GRC-002: QoS Oracle V2

juanmardefago · April 23, 2024, 5:58pm

Motivation

Quality of Service data from the Gateway is incredibly important when it comes to managing an Indexer operation, particularly when it comes to monitoring your performance, figuring out issues and adjusting to changes in the query market.

Currently, E&N is running the main gateway, so all of the QoS data that we have available comes from them, but that is expected to change with the steps being taken to go towards a progressively decentralized set of Gateways.

One of the issues we have with the decentralization of the Gateways comes from the complexity of the current QoS Oracle data pipeline.

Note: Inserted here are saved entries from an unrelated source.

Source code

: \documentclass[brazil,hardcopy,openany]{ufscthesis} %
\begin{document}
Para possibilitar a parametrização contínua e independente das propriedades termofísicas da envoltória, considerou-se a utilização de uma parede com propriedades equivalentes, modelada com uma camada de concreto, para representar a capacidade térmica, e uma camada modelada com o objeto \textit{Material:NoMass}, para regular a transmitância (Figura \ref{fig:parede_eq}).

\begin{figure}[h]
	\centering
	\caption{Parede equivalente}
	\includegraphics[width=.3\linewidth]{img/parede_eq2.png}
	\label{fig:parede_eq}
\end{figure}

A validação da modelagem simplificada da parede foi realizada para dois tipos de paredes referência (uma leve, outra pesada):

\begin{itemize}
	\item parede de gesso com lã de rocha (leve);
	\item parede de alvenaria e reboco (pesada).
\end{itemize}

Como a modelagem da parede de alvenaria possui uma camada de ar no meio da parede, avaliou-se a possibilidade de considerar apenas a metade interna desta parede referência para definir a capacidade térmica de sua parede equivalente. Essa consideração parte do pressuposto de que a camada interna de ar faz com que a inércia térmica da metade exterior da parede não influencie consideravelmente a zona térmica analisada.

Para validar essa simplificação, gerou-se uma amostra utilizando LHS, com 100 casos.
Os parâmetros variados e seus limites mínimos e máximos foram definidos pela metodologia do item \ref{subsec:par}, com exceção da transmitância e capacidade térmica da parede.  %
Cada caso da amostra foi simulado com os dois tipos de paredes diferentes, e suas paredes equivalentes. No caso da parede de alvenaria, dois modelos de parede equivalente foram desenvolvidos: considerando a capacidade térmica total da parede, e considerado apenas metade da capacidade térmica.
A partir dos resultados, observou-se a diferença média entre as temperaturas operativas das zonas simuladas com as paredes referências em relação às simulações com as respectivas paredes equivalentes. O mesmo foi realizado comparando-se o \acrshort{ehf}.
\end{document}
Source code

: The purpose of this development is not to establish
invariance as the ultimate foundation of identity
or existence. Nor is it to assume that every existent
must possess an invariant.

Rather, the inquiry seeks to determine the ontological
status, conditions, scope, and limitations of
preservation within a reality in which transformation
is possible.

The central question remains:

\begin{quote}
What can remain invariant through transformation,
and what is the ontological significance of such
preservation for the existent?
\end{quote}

It was made by E&N initially to suit their internal needs for their data science team, and then slightly repurposed to also be able to post some of that data onchain.

Given that currently the QoS Oracle is unnecessarily complex for other Gateway operators, it poses quite a challenge for QoS data to be accurate on a decentralized Gateway world, given that Gateway operators would either have to spin up a complex data science pipeline that they mostly don’t need.

This GRC aims to tackle that issue by figuring out how to simplify the data pipeline to make it easy for Gateway operators to post their QoS data onchain, while also improving the data that we post, so that we can leverage it afterwards on other products (like GraphSeer).

Requirements

The primary requirements stem from the need from future Gateway operators to be able to easily expose the aforementioned QoS Data, while improving the schema of the data itself, as well as adding new mechanisms to support the progressive decentralization of the gateways and lining up our stack.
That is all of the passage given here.